It is assumed that all patients who sustain an anterior cruciate ligament injury need a reconstructive procedure. This type of surgical treatment is, as you know, very common in Australia especially in Sydney and Melbourne.

However, evidence that has arisen over the last 10 years or so, mainly in Scandinavian countries casts a significant degree of doubt as to the advisability of anterior cruciate ligament reconstruction in certain patients. There is no doubt that patients who are professional athletes require expeditious recovery and thus proceeding to reconstructive surgery is offered to them without question. However, both the remainder of the population and this includes a large number of people of varying activity levels, it is not necessarily the case that reconstructive surgery is required. Whilst there are questions as to the timing of such surgery, there are also questions, raised in a KANON trial which has been performed in Scandinavia over the last 10 years. The trial has looked at 120 acutely injured knees. The patients were between 18 and 35 years of age with moderate levels of physical activity.

There was no evidence that drug rehabilitation protocol performed before or after an anterior cruciate ligament reconstruction affected the outcome.
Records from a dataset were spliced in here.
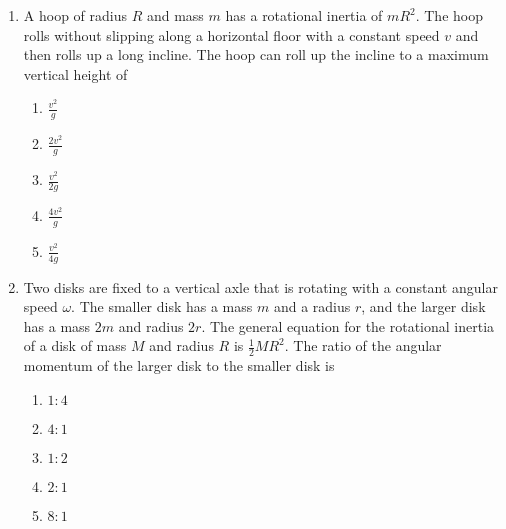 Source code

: \documentclass{../../../oss-classkick}
\begin{document}
\begin{multicols*}{2}
\begin{enumerate}[leftmargin=18pt]
  \item A hoop of radius $R$ and mass $m$ has a rotational inertia of $mR^2$.
    The hoop rolls without slipping along a horizontal floor with a constant
    speed $v$ and then rolls up a long incline. The hoop can roll up the
    incline to a maximum vertical height of
    \begin{center}
    \end{center}
    \begin{enumerate}[nosep,leftmargin=18pt,label=(\Alph*)]
    \item$\displaystyle\frac{v^2}{g}$
    \item$\displaystyle\frac{2v^2}{g}$
    \item$\displaystyle\frac{v^2}{2g}$
    \item$\displaystyle\frac{4v^2}{g}$
    \item$\displaystyle\frac{v^2}{4g}$
    \end{enumerate}
    
  \item Two disks are fixed to a vertical axle that is rotating with a constant
    angular speed $\omega$. The smaller disk has a mass $m$ and a radius $r$,
    and the larger disk has a mass $2m$ and radius $2r$. The general equation
    for the rotational inertia of a disk of mass $M$ and radius $R$ is
    $\frac12MR^2$. The ratio of the angular momentum of the larger disk to
    the smaller disk is
    \begin{center}
    \end{center}
    \begin{enumerate}[noitemsep,topsep=0pt,leftmargin=18pt,label=(\Alph*)]
    \item$1:4$
    \item$4:1$
    \item$1:2$
    \item$2:1$
    \item$8:1$
    \end{enumerate}
    \columnbreak
    

\end{enumerate}
\end{multicols*}
\end{document}
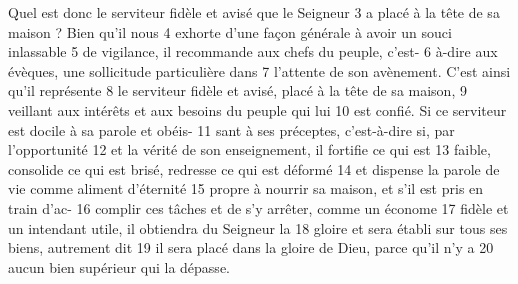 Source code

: Quel est donc le serviteur fidèle et avisé que le Seigneur	 
3	 	a placé à la tête de sa maison ? Bien qu'il nous	 
4	 	exhorte d'une façon générale à avoir un souci inlassable	 
5	 	de vigilance, il recommande aux chefs du peuple, c'est-	 
6	 	à-dire aux évèques, une sollicitude particulière dans	 
7	 	l'attente de son avènement. C'est ainsi qu'il représente	 
8	 	le serviteur fidèle et avisé, placé à la tête de sa maison,	 
9	 	veillant aux intérêts et aux besoins du peuple qui lui	 
10	 	est confié. Si ce serviteur est docile à sa parole et obéis-	 
11	 	sant à ses préceptes, c'est-à-dire si, par l'opportunité	 
12	 	et la vérité de son enseignement, il fortifie ce qui est	 
13	 	faible, consolide ce qui est brisé, redresse ce qui est déformé	 
14	 	et dispense la parole de vie comme aliment d'éternité	 
15	 	propre à nourrir sa maison, et s'il est pris en train d'ac-	 
16	 	complir ces tâches et de s'y arrêter, comme un économe	 
17	 	fidèle et un intendant utile, il obtiendra du Seigneur la	 
18	 	gloire et sera établi sur tous ses biens, autrement dit	 
19	 	il sera placé dans la gloire de Dieu, parce qu'il n'y a	 
20	 	aucun bien supérieur qui la dépasse.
In those who had a delayed anterior cruciate ligament reconstruction, the outcomes were identical to those who had had an acute anterior cruciate ligament reconstruction.

Whilst we have assumed in the past, that performing reconstructive surgery prevents disruption of the meniscus in the knee and thus should prevent further damage, there was no evidence in this trial that there was any difference between the two groups of patients. By this, it is meant that whether you underwent a reconstructive surgical procedure or not, you had an identical risk of further meniscus damage. Indeed, the patients who did not have reconstructive surgery reattended their chosen sport in the same way as those who had proceeded to reconstructive surgery.

Clearly, therefore, we need to be very careful as to who we recommend should have reconstructive surgery. Surgery is followed by an extensive rehabilitation program, does carry some risks, is not necessarily required in all patients. Therefore, it would seem appropriate for us to carefully consider the need for such surgery. It appears that in many spheres of orthopaedic surgery, particularly in Europe, there is an increasing trend away from acute surgery except in situations such as that of an acute knee injury with a locked meniscal tear or with combination ligamentous disruptions. Combination disruptions such medial plus anterior cruciate plus posterolateral corner clearly require reconstructive surgery.

It is a very interesting study and I believe paves the way for a slightly different understanding of who requires a knee reconstruction.